--- RECORD EXTRACTS Enclosed Below ---

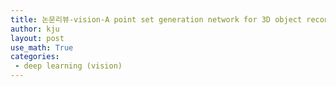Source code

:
 ```yaml
---
title: 논문리뷰-vision-A point set generation network for 3D object reconstruction form a single image(작성중)
author: kju
layout: post
use_math: True
categories:
 - deep learning (vision)
---
```


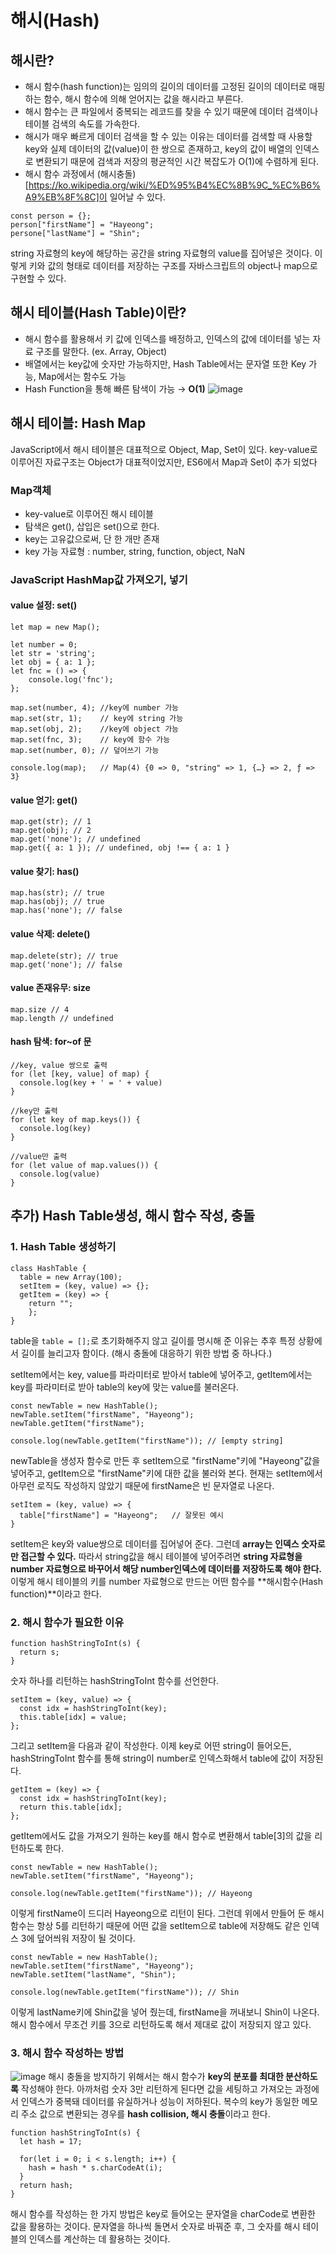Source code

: # 해시(Hash)

## 해시란?

- 해시 함수(hash function)는 임의의 길이의 데이터를 고정된 길이의 데이터로 매핑하는 함수, 해시 함수에 의해 얻어지는 값을 해시라고 부른다.
- 해시 함수는 큰 파일에서 중복되는 레코드를 찾을 수 있기 때문에 데이터 검색이나 테이블 검색의 속도를 가속한다.
- 해시가 매우 빠르게 데이터 검색을 할 수 있는 이유는 데이터를 검색할 때 사용할 key와 실제 데이터의 값(value)이 한 쌍으로 존재하고, key의 값이 배열의 인덱스로 변환되기 때문에 검색과 저장의 평균적인 시간 복잡도가 O(1)에 수렴하게 된다.
- 해시 함수 과정에서 (해시충돌)[https://ko.wikipedia.org/wiki/%ED%95%B4%EC%8B%9C_%EC%B6%A9%EB%8F%8C]이 일어날 수 있다.

```
const person = {};
person["firstName"] = "Hayeong";
persone["lastName"] = "Shin";
```

string 자료형의 key에 해당하는 공간을 string 자료형의 value를 집어넣은 것이다.
이렇게 키와 값의 형태로 데이터를 저장하는 구조를 자바스크립트의 object나 map으로 구현할 수 있다.

## 해시 테이블(Hash Table)이란?

- 해시 함수를 활용해서 키 값에 인덱스를 배정하고, 인덱스의 값에 데이터를 넣는 자료 구조를 말한다. (ex. Array, Object)
- 배열에서는 key값에 숫자만 가능하지만, Hash Table에서는 문자열 또한 Key 가능, Map에서는 함수도 가능
- Hash Function을 통해 빠른 탐색이 가능 → **O(1)**
  ![image](https://user-images.githubusercontent.com/70371342/213849405-c60b3f5f-424d-462d-98f3-beaac0154f1d.png)

## 해시 테이블: Hash Map

JavaScript에서 해시 테이블은 대표적으로 Object, Map, Set이 있다.
key-value로 이루어진 자료구조는 Object가 대표적이었지만, ES6에서 Map과 Set이 추가 되었다

### Map객체

- key-value로 이루어진 해시 테이블
- 탐색은 get(), 삽입은 set()으로 한다.
- key는 고유값으로써, 단 한 개만 존재
- key 가능 자료형 : number, string, function, object, NaN

### JavaScript HashMap값 가져오기, 넣기

#### value 설정: set()

```
let map = new Map();

let number = 0;
let str = 'string';
let obj = { a: 1 };
let fnc = () => {
    console.log('fnc');
};

map.set(number, 4); //key에 number 가능
map.set(str, 1);    // key에 string 가능
map.set(obj, 2);    //key에 object 가능
map.set(fnc, 3);    // key에 함수 가능
map.set(number, 0); // 덮어쓰기 가능

console.log(map);   // Map(4) {0 => 0, "string" => 1, {…} => 2, ƒ => 3}

```

#### value 얻기: get()

```
map.get(str); // 1
map.get(obj); // 2
map.get('none'); // undefined
map.get({ a: 1 }); // undefined, obj !== { a: 1 }
```

#### value 찾기: has()

```
map.has(str); // true
map.has(obj); // true
map.has('none'); // false
```

#### value 삭제: delete()

```
map.delete(str); // true
map.get('none'); // false
```

#### value 존재유무: size

```
map.size // 4
map.length // undefined
```

#### hash 탐색: for~of 문

```
//key, value 쌍으로 출력
for (let [key, value] of map) {
  console.log(key + ' = ' + value)
}

//key만 출력
for (let key of map.keys()) {
  console.log(key)
}

//value만 출력
for (let value of map.values()) {
  console.log(value)
}
```

## 추가) Hash Table생성, 해시 함수 작성, 충돌

### 1. Hash Table 생성하기

```
class HashTable {
  table = new Array(100);
  setItem = (key, value) => {};
  getItem = (key) => {
    return "";
    };
}
```

table을 `table = [];`로 초기화해주지 않고 길이를 명시해 준 이유는 추후 특정 상황에서 길이를 늘리고자 함이다. (해시 충돌에 대응하기 위한 방법 중 하나다.)

setItem에서는 key, value를 파라미터로 받아서 table에 넣어주고,
getItem에서는 key를 파라미터로 받아 table의 key에 맞는 value를 불러온다.

```
const newTable = new HashTable();
newTable.setItem("firstName", "Hayeong");
newTable.getItem("firstName");

console.log(newTable.getItem("firstName")); // [empty string]
```

newTable을 생성자 함수로 만든 후 setItem으로 "firstName"키에 "Hayeong"값을 넣어주고, getItem으로 "firstName"키에 대한 값을 불러와 본다.
현재는 setItem에서 아무런 로직도 작성하지 않았기 때문에 firstName은 빈 문자열로 나온다.

```
setItem = (key, value) => {
  table["firstName"] = "Hayeong";   // 잘못된 예시
}
```

setItem은 key와 value쌍으로 데이터를 집어넣어 준다.
그런데 **array는 인덱스 숫자로만 접근할 수 있다.**
따라서 string값을 해시 테이블에 넣어주려면 **string 자료형을 number 자료형으로 바꾸어서 해당 number인덱스에 데이터를 저장하도록 해야 한다.**
이렇게 해시 테이블의 키를 number 자료형으로 만드는 어떤 함수를 **해시함수(Hash function)**이라고 한다.

### 2. 해시 함수가 필요한 이유

```
function hashStringToInt(s) {
  return s;
}
```

숫자 하나를 리턴하는 hashStringToInt 함수를 선언한다.

```
setItem = (key, value) => {
  const idx = hashStringToInt(key);
  this.table[idx] = value;
};
```

그리고 setItem을 다음과 같이 작성한다. 이제 key로 어떤 string이 들어오든, hashStringToInt 함수를 통해 string이 number로 인덱스화해서 table에 값이 저장된다.

```
getItem = (key) => {
  const idx = hashStringToInt(key);
  return this.table[idx];
};
```

getItem에서도 값을 가져오기 원하는 key를 해시 함수로 변환해서 table[3]의 값을 리턴하도록 한다.

```
const newTable = new HashTable();
newTable.setItem("firstName", "Hayeong");

console.log(newTable.getItem("firstName")); // Hayeong
```

이렇게 firstName이 드디러 Hayeong으로 리턴이 된다.
그런데 위에서 만들어 둔 해시 함수는 항상 5를 리턴하기 때문에 어떤 값을 setItem으로 table에 저장해도 같은 인덱스 3에 덮어씌워 저장이 될 것이다.

```
const newTable = new HashTable();
newTable.setItem("firstName", "Hayeong");
newTable.setItem("lastName", "Shin");

console.log(newTable.getItem("firstName")); // Shin
```

이렇게 lastName키에 Shin값을 넣어 줬는데, firstName을 꺼내보니 Shin이 나온다.
해시 함수에서 무조건 키를 3으로 리턴하도록 해서 제대로 값이 저장되지 않고 있다.

### 3. 해시 함수 작성하는 방법

![image](https://user-images.githubusercontent.com/70371342/213858906-84ca88b6-c238-4e3e-bce3-976277e860e7.png)
해시 충돌을 방지하기 위해서는 해시 함수가 **key의 분포를 최대한 분산하도록** 작성해야 한다.
아까처럼 숫자 3만 리턴하게 된다면 값을 세팅하고 가져오는 과정에서 인덱스가 중복돼 데이터를 유실하거나 성능이 저하된다.
복수의 key가 동일한 메모리 주소 값으로 변환되는 경우를 **hash collision, 해시 충돌**이라고 한다.

```
function hashStringToInt(s) {
  let hash = 17;

  for(let i = 0; i < s.length; i++) {
    hash = hash * s.charCodeAt(i);
  }
  return hash;
}
```

해시 함수를 작성하는 한 가지 방법은 key로 들어오는 문자열을 charCode로 변환한 값을 활용하는 것이다.
문자열을 하나씩 돌면서 숫자로 바꿔준 후, 그 숫자를 해시 테이블의 인덱스를 계산하는 데 활용하는 것이다.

--- End of Enclosed RECORD EXTRACTS ---

If the data includes images, omit them, and set down everything else exactly as above.

Source code

:
 ```yaml
---
title: 논문리뷰-vision-A point set generation network for 3D object reconstruction form a single image(작성중)
author: kju
layout: post
use_math: True
categories:
 - deep learning (vision)
---
```


Source code

: # 해시(Hash)

## 해시란?

- 해시 함수(hash function)는 임의의 길이의 데이터를 고정된 길이의 데이터로 매핑하는 함수, 해시 함수에 의해 얻어지는 값을 해시라고 부른다.
- 해시 함수는 큰 파일에서 중복되는 레코드를 찾을 수 있기 때문에 데이터 검색이나 테이블 검색의 속도를 가속한다.
- 해시가 매우 빠르게 데이터 검색을 할 수 있는 이유는 데이터를 검색할 때 사용할 key와 실제 데이터의 값(value)이 한 쌍으로 존재하고, key의 값이 배열의 인덱스로 변환되기 때문에 검색과 저장의 평균적인 시간 복잡도가 O(1)에 수렴하게 된다.
- 해시 함수 과정에서 (해시충돌)[https://ko.wikipedia.org/wiki/%ED%95%B4%EC%8B%9C_%EC%B6%A9%EB%8F%8C]이 일어날 수 있다.

```
const person = {};
person["firstName"] = "Hayeong";
persone["lastName"] = "Shin";
```

string 자료형의 key에 해당하는 공간을 string 자료형의 value를 집어넣은 것이다.
이렇게 키와 값의 형태로 데이터를 저장하는 구조를 자바스크립트의 object나 map으로 구현할 수 있다.

## 해시 테이블(Hash Table)이란?

- 해시 함수를 활용해서 키 값에 인덱스를 배정하고, 인덱스의 값에 데이터를 넣는 자료 구조를 말한다. (ex. Array, Object)
- 배열에서는 key값에 숫자만 가능하지만, Hash Table에서는 문자열 또한 Key 가능, Map에서는 함수도 가능
- Hash Function을 통해 빠른 탐색이 가능 → **O(1)**
  ![image](https://user-images.githubusercontent.com/70371342/213849405-c60b3f5f-424d-462d-98f3-beaac0154f1d.png)

## 해시 테이블: Hash Map

JavaScript에서 해시 테이블은 대표적으로 Object, Map, Set이 있다.
key-value로 이루어진 자료구조는 Object가 대표적이었지만, ES6에서 Map과 Set이 추가 되었다

### Map객체

- key-value로 이루어진 해시 테이블
- 탐색은 get(), 삽입은 set()으로 한다.
- key는 고유값으로써, 단 한 개만 존재
- key 가능 자료형 : number, string, function, object, NaN

### JavaScript HashMap값 가져오기, 넣기

#### value 설정: set()

```
let map = new Map();

let number = 0;
let str = 'string';
let obj = { a: 1 };
let fnc = () => {
    console.log('fnc');
};

map.set(number, 4); //key에 number 가능
map.set(str, 1);    // key에 string 가능
map.set(obj, 2);    //key에 object 가능
map.set(fnc, 3);    // key에 함수 가능
map.set(number, 0); // 덮어쓰기 가능

console.log(map);   // Map(4) {0 => 0, "string" => 1, {…} => 2, ƒ => 3}

```

#### value 얻기: get()

```
map.get(str); // 1
map.get(obj); // 2
map.get('none'); // undefined
map.get({ a: 1 }); // undefined, obj !== { a: 1 }
```

#### value 찾기: has()

```
map.has(str); // true
map.has(obj); // true
map.has('none'); // false
```

#### value 삭제: delete()

```
map.delete(str); // true
map.get('none'); // false
```

#### value 존재유무: size

```
map.size // 4
map.length // undefined
```

#### hash 탐색: for~of 문

```
//key, value 쌍으로 출력
for (let [key, value] of map) {
  console.log(key + ' = ' + value)
}

//key만 출력
for (let key of map.keys()) {
  console.log(key)
}

//value만 출력
for (let value of map.values()) {
  console.log(value)
}
```

## 추가) Hash Table생성, 해시 함수 작성, 충돌

### 1. Hash Table 생성하기

```
class HashTable {
  table = new Array(100);
  setItem = (key, value) => {};
  getItem = (key) => {
    return "";
    };
}
```

table을 `table = [];`로 초기화해주지 않고 길이를 명시해 준 이유는 추후 특정 상황에서 길이를 늘리고자 함이다. (해시 충돌에 대응하기 위한 방법 중 하나다.)

setItem에서는 key, value를 파라미터로 받아서 table에 넣어주고,
getItem에서는 key를 파라미터로 받아 table의 key에 맞는 value를 불러온다.

```
const newTable = new HashTable();
newTable.setItem("firstName", "Hayeong");
newTable.getItem("firstName");

console.log(newTable.getItem("firstName")); // [empty string]
```

newTable을 생성자 함수로 만든 후 setItem으로 "firstName"키에 "Hayeong"값을 넣어주고, getItem으로 "firstName"키에 대한 값을 불러와 본다.
현재는 setItem에서 아무런 로직도 작성하지 않았기 때문에 firstName은 빈 문자열로 나온다.

```
setItem = (key, value) => {
  table["firstName"] = "Hayeong";   // 잘못된 예시
}
```

setItem은 key와 value쌍으로 데이터를 집어넣어 준다.
그런데 **array는 인덱스 숫자로만 접근할 수 있다.**
따라서 string값을 해시 테이블에 넣어주려면 **string 자료형을 number 자료형으로 바꾸어서 해당 number인덱스에 데이터를 저장하도록 해야 한다.**
이렇게 해시 테이블의 키를 number 자료형으로 만드는 어떤 함수를 **해시함수(Hash function)**이라고 한다.

### 2. 해시 함수가 필요한 이유

```
function hashStringToInt(s) {
  return s;
}
```

숫자 하나를 리턴하는 hashStringToInt 함수를 선언한다.

```
setItem = (key, value) => {
  const idx = hashStringToInt(key);
  this.table[idx] = value;
};
```

그리고 setItem을 다음과 같이 작성한다. 이제 key로 어떤 string이 들어오든, hashStringToInt 함수를 통해 string이 number로 인덱스화해서 table에 값이 저장된다.

```
getItem = (key) => {
  const idx = hashStringToInt(key);
  return this.table[idx];
};
```

getItem에서도 값을 가져오기 원하는 key를 해시 함수로 변환해서 table[3]의 값을 리턴하도록 한다.

```
const newTable = new HashTable();
newTable.setItem("firstName", "Hayeong");

console.log(newTable.getItem("firstName")); // Hayeong
```

이렇게 firstName이 드디러 Hayeong으로 리턴이 된다.
그런데 위에서 만들어 둔 해시 함수는 항상 5를 리턴하기 때문에 어떤 값을 setItem으로 table에 저장해도 같은 인덱스 3에 덮어씌워 저장이 될 것이다.

```
const newTable = new HashTable();
newTable.setItem("firstName", "Hayeong");
newTable.setItem("lastName", "Shin");

console.log(newTable.getItem("firstName")); // Shin
```

이렇게 lastName키에 Shin값을 넣어 줬는데, firstName을 꺼내보니 Shin이 나온다.
해시 함수에서 무조건 키를 3으로 리턴하도록 해서 제대로 값이 저장되지 않고 있다.

### 3. 해시 함수 작성하는 방법

![image](https://user-images.githubusercontent.com/70371342/213858906-84ca88b6-c238-4e3e-bce3-976277e860e7.png)
해시 충돌을 방지하기 위해서는 해시 함수가 **key의 분포를 최대한 분산하도록** 작성해야 한다.
아까처럼 숫자 3만 리턴하게 된다면 값을 세팅하고 가져오는 과정에서 인덱스가 중복돼 데이터를 유실하거나 성능이 저하된다.
복수의 key가 동일한 메모리 주소 값으로 변환되는 경우를 **hash collision, 해시 충돌**이라고 한다.

```
function hashStringToInt(s) {
  let hash = 17;

  for(let i = 0; i < s.length; i++) {
    hash = hash * s.charCodeAt(i);
  }
  return hash;
}
```

해시 함수를 작성하는 한 가지 방법은 key로 들어오는 문자열을 charCode로 변환한 값을 활용하는 것이다.
문자열을 하나씩 돌면서 숫자로 바꿔준 후, 그 숫자를 해시 테이블의 인덱스를 계산하는 데 활용하는 것이다.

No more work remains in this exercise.